* [Brief]
Repeat the records below word for word and omit each image.

* [Saved data entries]
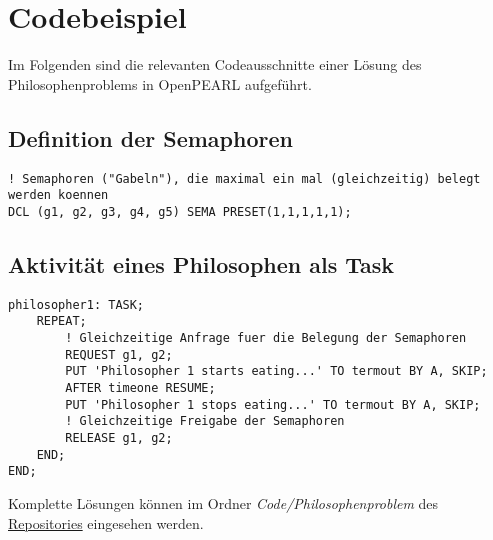 \newpage

\section{Codebeispiel}
	Im Folgenden sind die relevanten Codeausschnitte einer Lösung des Philosophenproblems in OpenPEARL aufgeführt.
	
\subsection{Definition der Semaphoren}
	\begin{lstlisting}
! Semaphoren ("Gabeln"), die maximal ein mal (gleichzeitig) belegt werden koennen
DCL (g1, g2, g3, g4, g5) SEMA PRESET(1,1,1,1,1);
	\end{lstlisting}
	
\subsection{Aktivität eines Philosophen als Task}
	\begin{lstlisting}
philosopher1: TASK;
	REPEAT;
		! Gleichzeitige Anfrage fuer die Belegung der Semaphoren
		REQUEST g1, g2;
		PUT 'Philosopher 1 starts eating...' TO termout BY A, SKIP;
		AFTER timeone RESUME;
		PUT 'Philosopher 1 stops eating...' TO termout BY A, SKIP;
		! Gleichzeitige Freigabe der Semaphoren
		RELEASE g1, g2;
	END;
END;
	\end{lstlisting}
	
	Komplette Lösungen können im Ordner \emph{Code/Philosophenproblem} des \href{https://github.com/OpenPearl-HFUWPV1718/SensorCar}{Repositories} eingesehen werden.\\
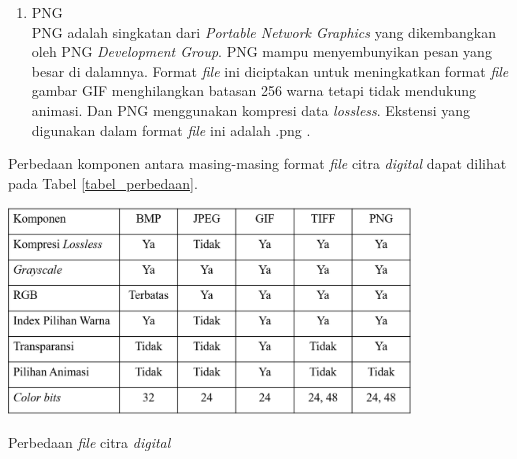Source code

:\begin{enumerate}
			\item PNG\\
			PNG adalah singkatan dari \emph{Portable Network Graphics} yang dikembangkan oleh PNG \emph{Development Group}. PNG mampu menyembunyikan pesan yang besar di dalamnya. Format \emph{file} ini diciptakan untuk meningkatkan format \emph{file} gambar GIF menghilangkan batasan 256 warna tetapi tidak mendukung animasi. Dan PNG menggunakan kompresi data \emph{lossless}. Ekstensi yang digunakan dalam format \emph{file} ini adalah .png \cite{gautam}.
		\end{enumerate}
	Perbedaan komponen antara masing-masing format \emph{file} citra \emph{digital} dapat dilihat pada Tabel \ref{tabel_perbedaan}. 
	\begin{table}[H]
		\centering
		\includegraphics[width=0.8\textwidth]{gambar/table_perbedaan}
		\caption{Perbedaan \emph{file} citra \emph{digital}}
		\label{tabel_perbedaan}
	\end{table}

* [Answer section]
 \newpage

\section{Codebeispiel}
	Im Folgenden sind die relevanten Codeausschnitte einer Lösung des Philosophenproblems in OpenPEARL aufgeführt.
	
\subsection{Definition der Semaphoren}
	\begin{lstlisting}
! Semaphoren ("Gabeln"), die maximal ein mal (gleichzeitig) belegt werden koennen
DCL (g1, g2, g3, g4, g5) SEMA PRESET(1,1,1,1,1);
	\end{lstlisting}
	
\subsection{Aktivität eines Philosophen als Task}
	\begin{lstlisting}
philosopher1: TASK;
	REPEAT;
		! Gleichzeitige Anfrage fuer die Belegung der Semaphoren
		REQUEST g1, g2;
		PUT 'Philosopher 1 starts eating...' TO termout BY A, SKIP;
		AFTER timeone RESUME;
		PUT 'Philosopher 1 stops eating...' TO termout BY A, SKIP;
		! Gleichzeitige Freigabe der Semaphoren
		RELEASE g1, g2;
	END;
END;
	\end{lstlisting}
	
	Komplette Lösungen können im Ordner \emph{Code/Philosophenproblem} des \href{https://github.com/OpenPearl-HFUWPV1718/SensorCar}{Repositories} eingesehen werden.\\
Source code

:\begin{enumerate}
			\item PNG\\
			PNG adalah singkatan dari \emph{Portable Network Graphics} yang dikembangkan oleh PNG \emph{Development Group}. PNG mampu menyembunyikan pesan yang besar di dalamnya. Format \emph{file} ini diciptakan untuk meningkatkan format \emph{file} gambar GIF menghilangkan batasan 256 warna tetapi tidak mendukung animasi. Dan PNG menggunakan kompresi data \emph{lossless}. Ekstensi yang digunakan dalam format \emph{file} ini adalah .png \cite{gautam}.
		\end{enumerate}
	Perbedaan komponen antara masing-masing format \emph{file} citra \emph{digital} dapat dilihat pada Tabel \ref{tabel_perbedaan}. 
	\begin{table}[H]
		\centering
		\includegraphics[width=0.8\textwidth]{gambar/table_perbedaan}
		\caption{Perbedaan \emph{file} citra \emph{digital}}
		\label{tabel_perbedaan}
	\end{table}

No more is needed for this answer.